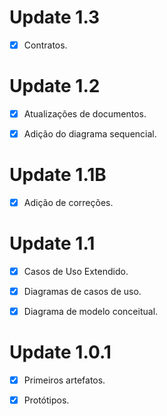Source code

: ﻿# Update 1.3

- [x] Contratos.



# Update 1.2

- [x] Atualizações de documentos.

- [x] Adição do diagrama sequencial.



# Update 1.1B

- [x] Adição de correções.



# Update 1.1

- [x] Casos de Uso Extendido.

- [x] Diagramas de casos de uso.

- [x] Diagrama de modelo conceitual.



# Update 1.0.1

- [x] Primeiros artefatos.

- [x] Protótipos.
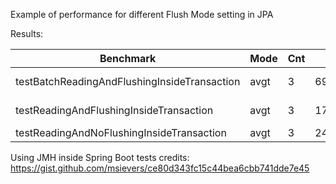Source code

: Example of performance for different Flush Mode setting in JPA

Results:

| Benchmark                                                                              | Mode | Cnt |     Score |      Error | Units |
| -------------------------------------------- | ---- | --- | --------- | ---------- | ----- |
| testBatchReadingAndFlushingInsideTransaction | avgt |   3 |   697,172 | ±  144,382 | ms/op |
| testReadingAndFlushingInsideTransaction      | avgt |   3 | 17789,921 | ± 8093,585 | ms/op |
| testReadingAndNoFlushingInsideTransaction    | avgt |   3 |   240,399 | ±    9,044 | ms/op |

Using JMH inside Spring Boot tests credits:
https://gist.github.com/msievers/ce80d343fc15c44bea6cbb741dde7e45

- _Required work_
Reproduce every record above exactly, but leave out the pictures.

- _Exercise solution_
Source code

: ﻿# Update 1.3

- [x] Contratos.



# Update 1.2

- [x] Atualizações de documentos.

- [x] Adição do diagrama sequencial.



# Update 1.1B

- [x] Adição de correções.



# Update 1.1

- [x] Casos de Uso Extendido.

- [x] Diagramas de casos de uso.

- [x] Diagrama de modelo conceitual.



# Update 1.0.1

- [x] Primeiros artefatos.

- [x] Protótipos.
Source code

: Example of performance for different Flush Mode setting in JPA

Results:

| Benchmark                                                                              | Mode | Cnt |     Score |      Error | Units |
| -------------------------------------------- | ---- | --- | --------- | ---------- | ----- |
| testBatchReadingAndFlushingInsideTransaction | avgt |   3 |   697,172 | ±  144,382 | ms/op |
| testReadingAndFlushingInsideTransaction      | avgt |   3 | 17789,921 | ± 8093,585 | ms/op |
| testReadingAndNoFlushingInsideTransaction    | avgt |   3 |   240,399 | ±    9,044 | ms/op |

Using JMH inside Spring Boot tests credits:
https://gist.github.com/msievers/ce80d343fc15c44bea6cbb741dde7e45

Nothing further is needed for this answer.